There is no multicast - it's not supported in EC2. It's all point to
point TCP. Thus TCPPING. The was working in AS7.0.x. Maybe there's an
iptables issue that's preventing the 2 from seeing each other. Looking
into other causes.
Thanks -Bill
On 3/14/12 5:25 PM, Richard Achmatowicz wrote:
Are you sure your multicast messages are getting through? Bela has a
utility called McastSendTest and McastReeceiverTest in the JGroups
distro which allows checking if the network is set up OK for multicast.
On 03/14/2012 08:21 PM, William DeCoste wrote:
> OK, that's what I thought - the 2 nodes aren't seeing each other.
> Thanks for confirming the config is ok. I never see any logging with
> a membership of more than one. And I never saw any change if I killed
> a node.
>
> On 3/14/12 5:18 PM, Richard Achmatowicz wrote:
>> On 03/14/2012 08:15 PM, William DeCoste wrote:
>>> Hi Richard,
>>>
>>> I'm also deploying a clustered web app which causes JGroups and the
>>> rest of clustering to load.
>>>
>>> Maybe this is just a change in logging. I am seeing the following
>>> with AS7.1.0:
>>> 2012/03/14 19:53:21,710 INFO
>>> [org.infinispan.remoting.transport.jgroups.JGroupsTransport]

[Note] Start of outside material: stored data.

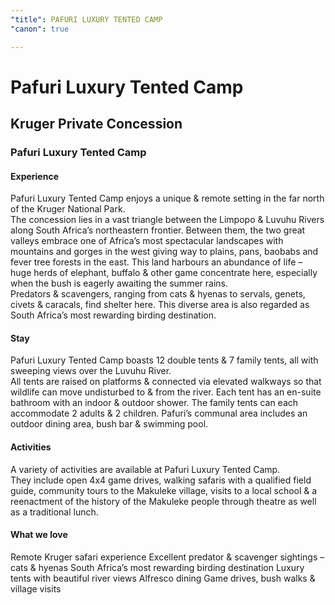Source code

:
 ```yaml
---
"title": PAFURI LUXURY TENTED CAMP
"canon": true

---
```


# Pafuri Luxury Tented Camp
## Kruger Private Concession
### Pafuri Luxury Tented Camp

#### Experience
Pafuri Luxury Tented Camp enjoys a unique &amp; remote setting in the far north of the Kruger National Park.  
The concession lies in a vast triangle between the Limpopo &amp; Luvuhu Rivers along South Africa’s northeastern frontier.  Between them, the two great valleys embrace one of Africa’s most spectacular landscapes with mountains and gorges in the west giving way to plains, pans, baobabs and fever tree forests in the east.
This land harbours an abundance of life – huge herds of elephant, buffalo &amp; other game concentrate here, especially when the bush is eagerly awaiting the summer rains.  
Predators &amp; scavengers, ranging from cats &amp; hyenas to servals, genets, civets &amp; caracals, find shelter here.  This diverse area is also regarded as South Africa’s most rewarding birding destination.

#### Stay
Pafuri Luxury Tented Camp boasts 12 double tents &amp; 7 family tents, all with sweeping views over the Luvuhu River.  
All tents are raised on platforms &amp; connected via elevated walkways so that wildlife can move undisturbed to &amp; from the river.  Each tent has an en-suite bathroom with an indoor &amp; outdoor shower.
The family tents can each accommodate 2 adults &amp; 2 children.
Pafuri’s communal area includes an outdoor dining area, bush bar &amp; swimming pool.

#### Activities
A variety of activities are available at Pafuri Luxury Tented Camp.  
They include open 4x4 game drives, walking safaris with a qualified field guide, community tours to the Makuleke village, visits to a local school &amp; a reenactment of the history of the Makuleke people through theatre as well as a traditional lunch.


#### What we love
Remote Kruger safari experience
Excellent predator &amp; scavenger sightings – cats &amp; hyenas
South Africa’s most rewarding birding destination
Luxury tents with beautiful river views
Alfresco dining
Game drives, bush walks &amp; village visits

>>> (pool-17-thread-1) ISPN000094: Received new cluster view:
>>> [ip-10-190-239-128/ejb|0] [ip-10-190-239-128/ejb]
>>>
>>> Does "[ip-10-190-239-128/ejb|0] [ip-10-190-239-128/ejb]" indicate 2
>>> nodes? This is on Express thus the strange node names.
>> One node. IIRC, the first element [ip-10-190-239-128/ejb|0]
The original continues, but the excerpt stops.